Angel and Amadeo's mother, Yolanda, are the other two main characters. Valdez Quade tells the story through the perspectives of all three, with each point of view embellishing the plot and increasing the tension and irony. She adds authenticity by using numerous Spanish words and descriptions of the New Mexico landscape where the tale is set.
The sometimes overly long plot focuses on the difficult relationship between Amadeo and Angel but takes many twists and turns along the way.
Yolanda learns she has brain cancer but refuses to tell anyone. Marissa, Angel's mother, leaves her abusive boyfriend, Mike. Brianna, Angel's teacher, has an affair with Amadeo. Lizette, Angel's girlfriend, takes drugs and abuses Angel. Connor, Angel's baby, offers rare moments of grace and seems to be the main beneficiary — after Amadeo — of divine aid.
Amadeo feels as though everyone is against him. He still lives at home with his mother, the family breadwinner, and is devastated to learn that she is terminally ill. He's not able to hold a job. He tries to start a business fixing windshields and makes a mess of an executive's car hood. He's lost his license for driving under the influence and can't control his drinking.
Then late at night, Angel calls him to bring her home after an argument with Lizette. He's drunk but desperate to help his daughter. He takes the car and the baby to find her. Unfortunately, he forgets to lock the baby chair into the car's back seat.
As he's driving along a country road, a coyote crosses directly in front of him. The scene is riveting and made more so since coyotes are considered spirit animals, especially in areas of the Southwest where they stand for new beginnings. It's arguable that Valdez Quade is relying on coyote symbolism, but this encounter, marking a fresh moment of insight for Amadeo, changes everything.

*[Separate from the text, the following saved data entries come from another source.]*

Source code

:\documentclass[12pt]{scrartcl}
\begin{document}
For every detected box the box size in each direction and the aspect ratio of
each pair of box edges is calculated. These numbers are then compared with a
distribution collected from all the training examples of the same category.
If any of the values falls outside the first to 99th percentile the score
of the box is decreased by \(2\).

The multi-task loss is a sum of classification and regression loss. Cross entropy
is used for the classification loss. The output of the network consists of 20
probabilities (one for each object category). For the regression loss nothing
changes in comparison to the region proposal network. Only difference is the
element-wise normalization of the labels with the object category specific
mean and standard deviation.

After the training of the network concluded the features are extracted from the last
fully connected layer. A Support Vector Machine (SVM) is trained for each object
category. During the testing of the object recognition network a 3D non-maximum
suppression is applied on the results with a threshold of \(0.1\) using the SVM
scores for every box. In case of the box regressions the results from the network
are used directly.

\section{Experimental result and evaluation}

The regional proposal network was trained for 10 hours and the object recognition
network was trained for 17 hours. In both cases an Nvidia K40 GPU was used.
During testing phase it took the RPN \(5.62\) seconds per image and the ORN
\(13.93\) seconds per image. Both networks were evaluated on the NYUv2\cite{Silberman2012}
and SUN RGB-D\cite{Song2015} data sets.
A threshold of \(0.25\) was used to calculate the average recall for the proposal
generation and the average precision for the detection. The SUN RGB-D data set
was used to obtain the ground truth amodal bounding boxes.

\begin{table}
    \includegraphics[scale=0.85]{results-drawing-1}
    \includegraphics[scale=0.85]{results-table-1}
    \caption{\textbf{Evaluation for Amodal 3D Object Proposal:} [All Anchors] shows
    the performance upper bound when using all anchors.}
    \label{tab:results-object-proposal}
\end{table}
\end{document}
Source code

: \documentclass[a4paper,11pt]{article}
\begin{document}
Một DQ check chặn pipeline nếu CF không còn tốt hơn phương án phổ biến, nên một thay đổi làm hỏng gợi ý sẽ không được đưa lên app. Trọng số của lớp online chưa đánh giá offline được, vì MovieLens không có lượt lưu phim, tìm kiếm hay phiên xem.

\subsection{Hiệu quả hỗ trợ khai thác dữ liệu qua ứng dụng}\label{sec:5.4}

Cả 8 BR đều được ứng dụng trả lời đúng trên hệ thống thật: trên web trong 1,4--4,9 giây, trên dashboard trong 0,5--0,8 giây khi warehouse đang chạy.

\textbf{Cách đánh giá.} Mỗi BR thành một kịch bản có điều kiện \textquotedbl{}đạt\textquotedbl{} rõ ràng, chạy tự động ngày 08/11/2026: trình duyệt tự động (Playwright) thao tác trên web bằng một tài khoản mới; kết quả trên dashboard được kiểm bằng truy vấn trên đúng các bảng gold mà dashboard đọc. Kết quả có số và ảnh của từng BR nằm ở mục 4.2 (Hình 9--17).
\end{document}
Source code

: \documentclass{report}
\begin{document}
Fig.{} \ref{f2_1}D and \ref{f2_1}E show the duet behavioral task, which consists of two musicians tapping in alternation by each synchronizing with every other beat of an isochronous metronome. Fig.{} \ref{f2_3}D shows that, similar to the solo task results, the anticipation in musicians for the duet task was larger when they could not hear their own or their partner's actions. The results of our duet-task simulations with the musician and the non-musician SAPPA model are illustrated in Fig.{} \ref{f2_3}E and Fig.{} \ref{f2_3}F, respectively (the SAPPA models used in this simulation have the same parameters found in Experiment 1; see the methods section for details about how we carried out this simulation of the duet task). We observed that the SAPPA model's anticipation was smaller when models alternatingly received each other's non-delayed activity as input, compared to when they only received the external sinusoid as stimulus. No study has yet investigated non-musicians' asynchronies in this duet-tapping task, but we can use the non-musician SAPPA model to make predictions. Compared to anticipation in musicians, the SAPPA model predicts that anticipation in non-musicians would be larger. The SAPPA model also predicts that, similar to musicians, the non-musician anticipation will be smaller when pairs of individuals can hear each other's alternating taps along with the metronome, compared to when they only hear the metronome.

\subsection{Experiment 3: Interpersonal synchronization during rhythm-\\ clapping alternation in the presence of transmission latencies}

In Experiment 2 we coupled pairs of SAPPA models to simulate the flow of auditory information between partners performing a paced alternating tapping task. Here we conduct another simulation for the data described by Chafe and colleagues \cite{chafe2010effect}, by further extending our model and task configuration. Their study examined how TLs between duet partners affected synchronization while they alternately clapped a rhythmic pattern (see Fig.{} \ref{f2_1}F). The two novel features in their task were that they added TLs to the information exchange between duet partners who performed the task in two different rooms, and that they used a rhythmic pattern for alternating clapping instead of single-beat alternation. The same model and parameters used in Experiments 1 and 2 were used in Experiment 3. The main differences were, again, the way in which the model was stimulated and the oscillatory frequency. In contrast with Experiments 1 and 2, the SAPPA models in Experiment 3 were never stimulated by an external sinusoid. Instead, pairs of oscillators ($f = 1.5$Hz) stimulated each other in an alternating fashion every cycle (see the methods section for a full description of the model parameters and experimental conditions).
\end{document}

This novel is based on a short story of the same title that first appeared in The New Yorker in 2009, and was later included in Valdez Quade's award-winning collection of short stories, Night at the Fiestas.
In the original short story, Amadeo carries the cross for a Good Friday procession and has an epiphany in which he realizes that the point of Jesus' death on the cross is not suffering to pay for the sins of humankind. The point is Jesus' love for people.
Now, readers learn how that epiphany affects Amadeo's life. As Valdez Quade explains, Amadeo had earlier missed the point:
"The [Good Friday] procession isn't about punishment or shame. It is about needing to take on the pain of loved ones. To take on that pain, first you have to see it. And see how you inflict it."
Ultimately, as this richly envisioned novel shows, Amadeo has a difficult task but one that can succeed with a little help from above.